Le trajet fut long, assez pour que je puisse repasser tous les événements de la soirée dans ma tête. A peine arrivé, j'entendis des gémissements étouffés et des grondements appréciateurs. Loin de vouloir m'immiscer dans leur vie privée, je montai les escaliers quatre à quatre avant d'aller m'enfermer dans la chambre qu'ils m'avaient prêtés. Les écouteurs vissés dans les oreilles, je lançai une musique en m'asseyant au bureau, là où des feuilles blanches étaient étalées, juste à côté de mes crayons. Les portraits des deux enfants accrochés au mur grâce à de la patafixe, je ne m'y attardai pas, attrapant mon crayon de papier. Un cri traversa la maison entière et, perça à travers ma musique, très désagréablement. Je rougis un peu, mal à l'aise d'être le témoin de leur nuit d'amour à eux, et, spectateur indirect de leur moment intime. J'augmentai le son, me coupant du monde extérieur, et, oubliant les cris et les grognements. Je ne pouvais que m'en prendre à moi. Je leur avais dit que je passerai la nuit chez Adam, j'avais même amené mon sac que j'avais laissé dans la voiture pour prendre la température. Et, j'avais bien fait, car, l'envie de rester auprès de lui plus longtemps avait été coupée soudainement par ses mensonges. Ils s'accumulaient et, je savais qu'à un moment, je ne les supporterai plus.
Je reposai mon crayon, attrapant mon téléphone à la place. Je lui envoyai un simple "bien arrivé" avant de le reposer, me concentrant sur mes dessins et les traits clairs se distinguant dans mon esprit, ne voulant pas voir ces autres, messages presque menaçants d'un homme avec lequel j'avais partagé mon corps. Ma main tremblait, me démangeant, prête à commencer sans moi. Ce fut elle qui partit, toute seule, guidée par mes pensées, par l'image de ce petit garçon. En un temps record, il se dessina sous mes yeux, nettement, sans que je n'ai besoin de brouillon.

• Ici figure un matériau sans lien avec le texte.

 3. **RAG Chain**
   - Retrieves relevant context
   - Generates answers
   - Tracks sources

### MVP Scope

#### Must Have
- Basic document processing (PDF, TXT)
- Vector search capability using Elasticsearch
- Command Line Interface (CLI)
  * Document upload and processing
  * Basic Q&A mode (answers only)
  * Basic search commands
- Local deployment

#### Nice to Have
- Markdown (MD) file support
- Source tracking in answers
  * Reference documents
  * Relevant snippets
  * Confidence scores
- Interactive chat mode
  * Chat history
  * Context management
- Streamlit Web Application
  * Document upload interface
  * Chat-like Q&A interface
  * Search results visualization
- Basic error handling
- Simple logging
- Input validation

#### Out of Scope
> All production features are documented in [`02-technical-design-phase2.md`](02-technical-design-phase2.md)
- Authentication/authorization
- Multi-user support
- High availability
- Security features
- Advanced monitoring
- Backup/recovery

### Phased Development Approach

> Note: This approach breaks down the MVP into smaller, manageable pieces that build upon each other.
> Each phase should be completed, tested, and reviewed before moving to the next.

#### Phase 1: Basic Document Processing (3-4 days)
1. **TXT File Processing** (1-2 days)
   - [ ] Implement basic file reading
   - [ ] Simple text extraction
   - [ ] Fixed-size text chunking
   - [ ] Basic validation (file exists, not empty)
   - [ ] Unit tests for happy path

Terminé, je reposai mes armes, admirant devant moi, cette bouille enfantine adorable et, possédant la voix qui avait inondé mon esprit un instant. Je notai son prénom dans un coin. Juste avant de m'attaquer au portrait de sa mère, plus long, plus minutieux, représentant une belle femme, lumineuse, jeune, mais extrêmement timide, pas moins attachée à son fils pour autant. Je ne l'avais pas entendu parler, mais, l'expression ne trompait pas, tout comme les yeux.
Les chansons défilèrent, sans que je ne les écoute réellement, me servant simplement de repère temporel, mes yeux ne quittant plus mes feuilles. Le volet ouvert, la lune avançait, petit à petit. Jusqu'à laisser place au soleil des frais matins d'hiver, des rafales de vent s'élevant dans les airs et martyrisant les vitres.
La porte de la chambre grinça désagréablement, un petit cri retentissant juste après. Je me retournai, dos à la porte, mes yeux cernés rencontrant ceux horrifiés de Nathan qui s'empressa de se couvrir un peu plus. Bientôt, Liam apparut derrière lui, grognant bassement. J'enlevai un écouteur, prêt à les écouter.